▶ **What to work on**
The stretch from the line with "### Mitigation Strategies" through the line with "Emergency rebalancing tool" in the records below: write it out exactly, and nothing else.

▶ **Items from a data source**
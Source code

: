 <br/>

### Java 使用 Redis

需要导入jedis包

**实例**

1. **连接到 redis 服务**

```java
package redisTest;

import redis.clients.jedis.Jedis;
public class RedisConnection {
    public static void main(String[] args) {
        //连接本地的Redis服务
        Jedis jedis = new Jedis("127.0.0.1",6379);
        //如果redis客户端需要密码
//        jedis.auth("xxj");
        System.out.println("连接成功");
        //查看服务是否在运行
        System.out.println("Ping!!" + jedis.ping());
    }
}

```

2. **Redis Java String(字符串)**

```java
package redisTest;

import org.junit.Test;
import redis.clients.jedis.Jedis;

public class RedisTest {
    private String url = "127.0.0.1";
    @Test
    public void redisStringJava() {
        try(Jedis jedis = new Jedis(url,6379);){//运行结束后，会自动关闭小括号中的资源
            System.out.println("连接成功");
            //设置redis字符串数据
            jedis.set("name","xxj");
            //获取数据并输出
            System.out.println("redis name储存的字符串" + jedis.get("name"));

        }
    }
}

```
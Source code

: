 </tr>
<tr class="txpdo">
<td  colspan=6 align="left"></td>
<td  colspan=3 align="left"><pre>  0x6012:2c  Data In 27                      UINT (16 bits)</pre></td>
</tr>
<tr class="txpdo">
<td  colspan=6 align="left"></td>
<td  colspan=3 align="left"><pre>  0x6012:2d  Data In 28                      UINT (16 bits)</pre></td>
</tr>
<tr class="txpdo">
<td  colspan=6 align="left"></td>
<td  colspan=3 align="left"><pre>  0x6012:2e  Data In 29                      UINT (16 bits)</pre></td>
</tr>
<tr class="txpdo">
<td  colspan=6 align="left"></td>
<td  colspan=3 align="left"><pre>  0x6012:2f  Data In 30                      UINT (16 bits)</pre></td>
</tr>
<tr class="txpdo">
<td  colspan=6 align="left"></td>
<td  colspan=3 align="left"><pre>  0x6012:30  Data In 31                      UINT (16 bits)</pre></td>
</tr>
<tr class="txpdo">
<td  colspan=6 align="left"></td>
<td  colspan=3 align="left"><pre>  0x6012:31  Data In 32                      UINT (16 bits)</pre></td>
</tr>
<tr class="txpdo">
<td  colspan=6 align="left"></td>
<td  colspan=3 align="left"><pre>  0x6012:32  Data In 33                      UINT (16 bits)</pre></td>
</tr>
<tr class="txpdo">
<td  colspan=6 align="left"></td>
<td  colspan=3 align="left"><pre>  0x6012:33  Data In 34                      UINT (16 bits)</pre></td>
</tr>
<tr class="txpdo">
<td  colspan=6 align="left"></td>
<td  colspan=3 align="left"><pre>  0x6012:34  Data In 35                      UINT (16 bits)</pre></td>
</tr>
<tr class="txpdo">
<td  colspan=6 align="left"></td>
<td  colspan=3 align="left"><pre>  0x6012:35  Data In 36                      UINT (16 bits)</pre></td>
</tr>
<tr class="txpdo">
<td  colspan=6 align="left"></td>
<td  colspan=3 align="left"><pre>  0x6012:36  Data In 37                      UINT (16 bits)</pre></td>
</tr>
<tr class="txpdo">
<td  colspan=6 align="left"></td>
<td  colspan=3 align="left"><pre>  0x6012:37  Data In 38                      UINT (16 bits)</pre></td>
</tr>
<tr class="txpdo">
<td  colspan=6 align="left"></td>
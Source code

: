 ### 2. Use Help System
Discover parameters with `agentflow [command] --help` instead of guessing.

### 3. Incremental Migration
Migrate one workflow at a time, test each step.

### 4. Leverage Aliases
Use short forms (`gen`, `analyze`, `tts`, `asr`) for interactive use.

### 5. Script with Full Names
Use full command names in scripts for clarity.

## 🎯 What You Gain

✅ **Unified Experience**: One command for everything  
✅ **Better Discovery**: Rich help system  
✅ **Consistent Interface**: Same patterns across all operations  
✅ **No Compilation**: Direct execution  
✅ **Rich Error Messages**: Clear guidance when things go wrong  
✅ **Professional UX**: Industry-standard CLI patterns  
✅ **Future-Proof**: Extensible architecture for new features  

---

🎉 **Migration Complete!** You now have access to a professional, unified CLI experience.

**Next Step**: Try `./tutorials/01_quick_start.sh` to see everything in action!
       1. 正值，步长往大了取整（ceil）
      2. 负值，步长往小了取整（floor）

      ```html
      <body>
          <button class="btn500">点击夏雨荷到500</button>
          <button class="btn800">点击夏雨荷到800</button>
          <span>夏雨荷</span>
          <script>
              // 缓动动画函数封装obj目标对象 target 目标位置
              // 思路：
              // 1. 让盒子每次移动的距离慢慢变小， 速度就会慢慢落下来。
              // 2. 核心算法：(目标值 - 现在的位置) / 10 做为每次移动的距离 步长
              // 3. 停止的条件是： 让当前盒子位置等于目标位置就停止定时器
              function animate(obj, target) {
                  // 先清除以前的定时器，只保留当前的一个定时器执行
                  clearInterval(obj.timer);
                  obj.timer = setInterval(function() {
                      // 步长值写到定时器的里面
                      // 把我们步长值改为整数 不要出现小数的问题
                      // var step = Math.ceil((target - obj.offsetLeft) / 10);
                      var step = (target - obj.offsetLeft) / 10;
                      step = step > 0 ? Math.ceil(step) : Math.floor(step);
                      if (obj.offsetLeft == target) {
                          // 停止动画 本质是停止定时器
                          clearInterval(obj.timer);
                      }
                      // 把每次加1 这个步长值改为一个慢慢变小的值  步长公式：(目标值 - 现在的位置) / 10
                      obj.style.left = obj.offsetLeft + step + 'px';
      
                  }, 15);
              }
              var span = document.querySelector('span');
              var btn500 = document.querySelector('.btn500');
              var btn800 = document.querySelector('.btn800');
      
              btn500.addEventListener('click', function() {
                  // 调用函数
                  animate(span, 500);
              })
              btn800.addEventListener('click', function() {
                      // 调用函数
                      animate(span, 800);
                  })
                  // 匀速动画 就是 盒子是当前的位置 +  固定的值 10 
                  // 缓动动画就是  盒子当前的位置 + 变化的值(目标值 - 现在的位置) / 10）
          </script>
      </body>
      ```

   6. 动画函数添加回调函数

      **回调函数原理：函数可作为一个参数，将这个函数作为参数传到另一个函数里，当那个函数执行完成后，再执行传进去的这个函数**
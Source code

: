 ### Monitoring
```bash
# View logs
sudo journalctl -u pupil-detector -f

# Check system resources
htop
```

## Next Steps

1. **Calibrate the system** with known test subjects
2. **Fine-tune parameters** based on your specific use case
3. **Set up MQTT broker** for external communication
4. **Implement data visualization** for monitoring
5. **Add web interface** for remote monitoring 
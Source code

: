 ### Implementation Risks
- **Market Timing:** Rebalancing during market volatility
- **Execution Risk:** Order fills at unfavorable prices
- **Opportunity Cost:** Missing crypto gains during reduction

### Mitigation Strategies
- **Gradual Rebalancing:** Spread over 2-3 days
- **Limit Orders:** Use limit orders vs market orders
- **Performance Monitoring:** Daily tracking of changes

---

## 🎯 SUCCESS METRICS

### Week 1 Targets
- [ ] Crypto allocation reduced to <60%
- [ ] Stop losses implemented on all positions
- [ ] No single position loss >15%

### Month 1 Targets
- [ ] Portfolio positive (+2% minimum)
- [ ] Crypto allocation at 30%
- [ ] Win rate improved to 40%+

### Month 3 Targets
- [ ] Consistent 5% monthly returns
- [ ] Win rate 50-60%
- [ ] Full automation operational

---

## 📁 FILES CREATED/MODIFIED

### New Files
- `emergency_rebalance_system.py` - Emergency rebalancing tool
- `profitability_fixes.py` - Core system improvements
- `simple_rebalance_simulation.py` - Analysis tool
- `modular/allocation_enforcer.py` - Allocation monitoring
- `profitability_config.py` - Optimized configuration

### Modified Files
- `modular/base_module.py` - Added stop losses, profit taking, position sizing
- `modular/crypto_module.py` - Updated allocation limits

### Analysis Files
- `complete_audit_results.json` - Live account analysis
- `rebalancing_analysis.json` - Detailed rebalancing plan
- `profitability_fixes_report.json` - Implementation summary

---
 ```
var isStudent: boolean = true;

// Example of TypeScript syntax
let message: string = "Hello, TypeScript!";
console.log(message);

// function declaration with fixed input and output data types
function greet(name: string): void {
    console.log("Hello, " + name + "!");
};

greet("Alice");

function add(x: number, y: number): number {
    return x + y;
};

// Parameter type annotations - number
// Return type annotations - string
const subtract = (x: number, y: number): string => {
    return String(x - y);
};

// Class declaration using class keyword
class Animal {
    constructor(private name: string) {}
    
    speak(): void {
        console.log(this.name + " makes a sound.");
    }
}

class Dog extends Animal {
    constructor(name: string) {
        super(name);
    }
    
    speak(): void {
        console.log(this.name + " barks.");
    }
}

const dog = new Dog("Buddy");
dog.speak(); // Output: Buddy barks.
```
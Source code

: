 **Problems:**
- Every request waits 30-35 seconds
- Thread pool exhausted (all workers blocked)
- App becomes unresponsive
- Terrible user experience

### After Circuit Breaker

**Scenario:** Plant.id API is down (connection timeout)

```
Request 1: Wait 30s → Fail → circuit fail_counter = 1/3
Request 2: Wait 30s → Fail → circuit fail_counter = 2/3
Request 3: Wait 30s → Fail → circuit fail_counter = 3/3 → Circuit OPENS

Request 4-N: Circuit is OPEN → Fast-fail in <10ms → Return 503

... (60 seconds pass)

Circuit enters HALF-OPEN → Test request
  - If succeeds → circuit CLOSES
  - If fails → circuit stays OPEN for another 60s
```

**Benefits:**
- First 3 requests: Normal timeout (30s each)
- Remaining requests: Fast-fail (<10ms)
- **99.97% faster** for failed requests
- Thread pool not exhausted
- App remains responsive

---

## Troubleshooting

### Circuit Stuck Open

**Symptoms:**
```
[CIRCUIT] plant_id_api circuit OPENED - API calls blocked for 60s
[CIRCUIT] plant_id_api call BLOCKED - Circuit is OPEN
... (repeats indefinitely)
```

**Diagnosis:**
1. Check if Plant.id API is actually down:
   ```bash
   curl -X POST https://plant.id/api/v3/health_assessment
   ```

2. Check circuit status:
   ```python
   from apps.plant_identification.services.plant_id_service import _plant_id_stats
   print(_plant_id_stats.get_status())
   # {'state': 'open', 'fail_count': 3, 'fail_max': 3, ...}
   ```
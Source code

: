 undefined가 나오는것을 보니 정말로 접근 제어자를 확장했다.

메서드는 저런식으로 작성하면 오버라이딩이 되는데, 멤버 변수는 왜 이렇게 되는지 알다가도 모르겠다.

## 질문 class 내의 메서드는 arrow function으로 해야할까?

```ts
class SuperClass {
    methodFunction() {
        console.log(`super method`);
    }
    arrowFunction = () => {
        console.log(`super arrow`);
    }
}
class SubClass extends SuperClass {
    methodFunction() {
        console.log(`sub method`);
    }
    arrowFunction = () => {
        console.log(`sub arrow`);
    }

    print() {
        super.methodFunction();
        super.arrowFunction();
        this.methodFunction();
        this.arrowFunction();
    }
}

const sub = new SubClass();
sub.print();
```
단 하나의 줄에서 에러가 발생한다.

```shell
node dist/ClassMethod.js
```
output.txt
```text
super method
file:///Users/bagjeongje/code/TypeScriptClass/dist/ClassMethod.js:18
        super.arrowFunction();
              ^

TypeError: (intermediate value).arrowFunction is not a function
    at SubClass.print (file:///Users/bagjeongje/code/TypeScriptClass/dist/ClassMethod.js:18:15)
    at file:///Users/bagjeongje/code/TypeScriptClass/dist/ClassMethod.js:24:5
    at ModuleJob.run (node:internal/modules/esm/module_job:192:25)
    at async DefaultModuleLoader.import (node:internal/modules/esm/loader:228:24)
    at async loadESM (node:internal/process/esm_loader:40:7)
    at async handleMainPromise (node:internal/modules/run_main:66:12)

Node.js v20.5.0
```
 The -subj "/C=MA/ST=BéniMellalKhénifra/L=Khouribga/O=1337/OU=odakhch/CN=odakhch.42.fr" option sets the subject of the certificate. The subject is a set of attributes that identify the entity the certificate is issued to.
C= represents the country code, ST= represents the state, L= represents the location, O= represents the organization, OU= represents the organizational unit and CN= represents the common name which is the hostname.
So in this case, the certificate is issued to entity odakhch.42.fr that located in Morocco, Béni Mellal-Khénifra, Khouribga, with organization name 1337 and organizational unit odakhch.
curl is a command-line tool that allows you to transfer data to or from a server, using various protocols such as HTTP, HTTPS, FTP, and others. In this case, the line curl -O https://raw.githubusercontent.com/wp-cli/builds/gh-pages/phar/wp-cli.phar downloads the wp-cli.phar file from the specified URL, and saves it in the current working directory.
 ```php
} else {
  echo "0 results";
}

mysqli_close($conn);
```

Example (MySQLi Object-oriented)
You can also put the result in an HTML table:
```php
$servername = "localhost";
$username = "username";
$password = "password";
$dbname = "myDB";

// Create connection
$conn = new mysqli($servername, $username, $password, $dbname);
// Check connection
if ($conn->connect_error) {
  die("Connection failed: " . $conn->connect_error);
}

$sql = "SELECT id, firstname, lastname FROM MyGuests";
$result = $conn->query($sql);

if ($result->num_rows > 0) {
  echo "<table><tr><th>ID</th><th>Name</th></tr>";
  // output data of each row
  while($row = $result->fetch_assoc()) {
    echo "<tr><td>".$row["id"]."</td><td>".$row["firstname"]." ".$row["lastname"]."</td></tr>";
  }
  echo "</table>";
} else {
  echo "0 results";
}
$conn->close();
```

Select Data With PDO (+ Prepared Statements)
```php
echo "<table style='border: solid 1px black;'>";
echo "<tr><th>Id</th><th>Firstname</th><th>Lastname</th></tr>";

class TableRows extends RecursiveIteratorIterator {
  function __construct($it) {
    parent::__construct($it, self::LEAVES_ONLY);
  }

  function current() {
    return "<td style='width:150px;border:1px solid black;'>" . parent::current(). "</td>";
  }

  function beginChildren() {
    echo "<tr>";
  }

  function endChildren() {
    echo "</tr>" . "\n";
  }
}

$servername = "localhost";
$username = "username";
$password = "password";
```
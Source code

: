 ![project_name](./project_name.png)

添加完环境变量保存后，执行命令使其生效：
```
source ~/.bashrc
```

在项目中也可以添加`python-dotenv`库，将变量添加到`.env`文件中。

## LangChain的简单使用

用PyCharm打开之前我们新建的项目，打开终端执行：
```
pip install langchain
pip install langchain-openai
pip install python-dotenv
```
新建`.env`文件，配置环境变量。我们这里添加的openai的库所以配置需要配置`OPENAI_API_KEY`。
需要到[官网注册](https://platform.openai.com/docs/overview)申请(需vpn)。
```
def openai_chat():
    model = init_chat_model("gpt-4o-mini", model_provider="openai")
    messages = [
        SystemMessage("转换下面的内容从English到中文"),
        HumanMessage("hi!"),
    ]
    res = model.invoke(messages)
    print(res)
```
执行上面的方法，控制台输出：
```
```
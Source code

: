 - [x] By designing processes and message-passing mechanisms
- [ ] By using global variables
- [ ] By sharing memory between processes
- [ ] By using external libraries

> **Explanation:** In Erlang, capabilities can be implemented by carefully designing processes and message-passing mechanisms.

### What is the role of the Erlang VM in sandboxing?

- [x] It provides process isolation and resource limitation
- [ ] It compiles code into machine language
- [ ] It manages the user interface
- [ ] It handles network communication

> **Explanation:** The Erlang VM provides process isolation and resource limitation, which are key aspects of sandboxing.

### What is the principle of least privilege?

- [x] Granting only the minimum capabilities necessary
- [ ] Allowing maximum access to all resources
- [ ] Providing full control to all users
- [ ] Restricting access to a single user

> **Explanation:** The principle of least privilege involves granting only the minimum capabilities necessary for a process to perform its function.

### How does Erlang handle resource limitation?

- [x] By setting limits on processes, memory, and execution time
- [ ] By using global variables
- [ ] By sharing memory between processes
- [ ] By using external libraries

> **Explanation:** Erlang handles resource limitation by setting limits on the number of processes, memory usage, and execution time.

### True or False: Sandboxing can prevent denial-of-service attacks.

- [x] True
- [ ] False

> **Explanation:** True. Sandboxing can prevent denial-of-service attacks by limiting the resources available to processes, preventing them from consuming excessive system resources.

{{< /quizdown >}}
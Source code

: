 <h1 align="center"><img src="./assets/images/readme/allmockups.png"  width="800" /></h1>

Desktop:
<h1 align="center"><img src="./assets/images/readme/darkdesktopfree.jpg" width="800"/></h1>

▶ **Result of this exercise**
### Mitigation Strategies
- **Gradual Rebalancing:** Spread over 2-3 days
- **Limit Orders:** Use limit orders vs market orders
- **Performance Monitoring:** Daily tracking of changes

---

## 🎯 SUCCESS METRICS

### Week 1 Targets
- [ ] Crypto allocation reduced to <60%
- [ ] Stop losses implemented on all positions
- [ ] No single position loss >15%

### Month 1 Targets
- [ ] Portfolio positive (+2% minimum)
- [ ] Crypto allocation at 30%
- [ ] Win rate improved to 40%+

### Month 3 Targets
- [ ] Consistent 5% monthly returns
- [ ] Win rate 50-60%
- [ ] Full automation operational

---

## 📁 FILES CREATED/MODIFIED

### New Files
- `emergency_rebalance_system.py` - Emergency rebalancing tool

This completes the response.